◆ **Problem requirements**:
The result should be every line of the listing that holds the word "ixlib".

◆ **Extracted information**:

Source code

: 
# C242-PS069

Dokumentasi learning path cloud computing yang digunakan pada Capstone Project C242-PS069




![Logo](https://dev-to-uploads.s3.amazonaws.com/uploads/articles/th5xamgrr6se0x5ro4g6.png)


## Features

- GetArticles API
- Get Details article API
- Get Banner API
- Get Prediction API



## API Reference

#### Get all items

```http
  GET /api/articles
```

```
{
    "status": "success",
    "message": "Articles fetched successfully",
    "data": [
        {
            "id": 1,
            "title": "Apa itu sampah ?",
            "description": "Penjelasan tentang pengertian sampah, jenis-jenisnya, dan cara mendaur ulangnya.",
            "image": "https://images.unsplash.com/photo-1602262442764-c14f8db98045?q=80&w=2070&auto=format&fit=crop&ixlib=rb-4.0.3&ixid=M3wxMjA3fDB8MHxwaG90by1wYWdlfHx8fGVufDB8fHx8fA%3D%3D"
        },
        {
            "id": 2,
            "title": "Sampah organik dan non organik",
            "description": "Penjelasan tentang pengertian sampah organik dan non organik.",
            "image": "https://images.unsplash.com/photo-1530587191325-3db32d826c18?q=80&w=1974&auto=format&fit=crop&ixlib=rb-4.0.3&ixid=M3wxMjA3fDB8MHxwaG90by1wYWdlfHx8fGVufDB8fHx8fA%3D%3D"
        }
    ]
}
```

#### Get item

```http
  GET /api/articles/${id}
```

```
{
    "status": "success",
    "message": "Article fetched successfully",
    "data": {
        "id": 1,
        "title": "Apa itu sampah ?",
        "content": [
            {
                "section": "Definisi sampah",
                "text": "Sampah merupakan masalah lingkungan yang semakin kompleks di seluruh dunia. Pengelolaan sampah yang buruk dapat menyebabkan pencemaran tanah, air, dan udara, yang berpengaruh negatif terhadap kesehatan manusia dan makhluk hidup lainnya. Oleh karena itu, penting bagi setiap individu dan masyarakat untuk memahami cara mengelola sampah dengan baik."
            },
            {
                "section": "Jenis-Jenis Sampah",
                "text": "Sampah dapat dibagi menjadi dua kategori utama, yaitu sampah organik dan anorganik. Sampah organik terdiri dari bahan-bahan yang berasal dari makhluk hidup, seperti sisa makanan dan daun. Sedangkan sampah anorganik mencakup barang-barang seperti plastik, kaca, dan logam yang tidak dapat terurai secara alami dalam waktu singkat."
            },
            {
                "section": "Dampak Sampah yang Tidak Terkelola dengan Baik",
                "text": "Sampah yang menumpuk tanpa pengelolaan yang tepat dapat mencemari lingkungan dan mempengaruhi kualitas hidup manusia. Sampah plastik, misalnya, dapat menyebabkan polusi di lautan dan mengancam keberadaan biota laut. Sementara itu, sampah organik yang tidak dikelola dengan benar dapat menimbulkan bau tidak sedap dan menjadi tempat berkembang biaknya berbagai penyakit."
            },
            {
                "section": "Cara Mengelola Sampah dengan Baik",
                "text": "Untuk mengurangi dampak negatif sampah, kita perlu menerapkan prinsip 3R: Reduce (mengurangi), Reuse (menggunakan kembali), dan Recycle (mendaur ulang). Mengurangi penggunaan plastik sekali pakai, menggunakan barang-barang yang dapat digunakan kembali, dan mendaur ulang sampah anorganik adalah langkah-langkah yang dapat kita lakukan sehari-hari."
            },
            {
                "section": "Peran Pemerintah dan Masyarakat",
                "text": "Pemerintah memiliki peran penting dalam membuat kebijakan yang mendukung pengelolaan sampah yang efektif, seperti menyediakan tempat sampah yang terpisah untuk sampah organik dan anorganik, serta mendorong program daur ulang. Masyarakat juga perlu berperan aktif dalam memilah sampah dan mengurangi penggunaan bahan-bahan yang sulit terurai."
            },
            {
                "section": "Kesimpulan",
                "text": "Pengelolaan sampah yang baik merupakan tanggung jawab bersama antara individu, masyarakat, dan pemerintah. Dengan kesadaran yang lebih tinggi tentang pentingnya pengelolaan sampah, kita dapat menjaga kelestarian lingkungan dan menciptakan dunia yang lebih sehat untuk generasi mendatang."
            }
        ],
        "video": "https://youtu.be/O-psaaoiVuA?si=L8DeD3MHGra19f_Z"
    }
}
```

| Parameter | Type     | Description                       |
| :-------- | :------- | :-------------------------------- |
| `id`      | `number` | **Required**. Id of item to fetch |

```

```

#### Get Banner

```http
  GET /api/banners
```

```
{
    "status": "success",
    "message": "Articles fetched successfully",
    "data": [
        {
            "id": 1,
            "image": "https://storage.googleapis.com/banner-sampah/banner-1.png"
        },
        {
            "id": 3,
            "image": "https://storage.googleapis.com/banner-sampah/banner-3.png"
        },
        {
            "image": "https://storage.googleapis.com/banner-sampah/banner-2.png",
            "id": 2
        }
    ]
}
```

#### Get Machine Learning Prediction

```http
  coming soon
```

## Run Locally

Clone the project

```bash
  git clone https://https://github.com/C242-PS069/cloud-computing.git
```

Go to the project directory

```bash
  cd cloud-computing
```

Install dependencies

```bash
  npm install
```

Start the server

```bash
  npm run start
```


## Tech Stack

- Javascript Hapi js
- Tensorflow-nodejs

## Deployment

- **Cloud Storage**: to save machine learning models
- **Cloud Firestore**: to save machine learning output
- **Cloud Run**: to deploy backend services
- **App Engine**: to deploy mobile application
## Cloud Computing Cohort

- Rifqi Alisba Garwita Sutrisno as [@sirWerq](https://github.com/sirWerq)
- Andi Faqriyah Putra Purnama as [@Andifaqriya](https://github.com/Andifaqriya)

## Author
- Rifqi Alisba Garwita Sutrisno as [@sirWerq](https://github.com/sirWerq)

◆ **Answer box**:
            "image": "https://images.unsplash.com/photo-1602262442764-c14f8db98045?q=80&w=2070&auto=format&fit=crop&ixlib=rb-4.0.3&ixid=M3wxMjA3fDB8MHxwaG90by1wYWdlfHx8fGVufDB8fHx8fA%3D%3D"
            "image": "https://images.unsplash.com/photo-1530587191325-3db32d826c18?q=80&w=1974&auto=format&fit=crop&ixlib=rb-4.0.3&ixid=M3wxMjA3fDB8MHxwaG90by1wYWdlfHx8fGVufDB8fHx8fA%3D%3D"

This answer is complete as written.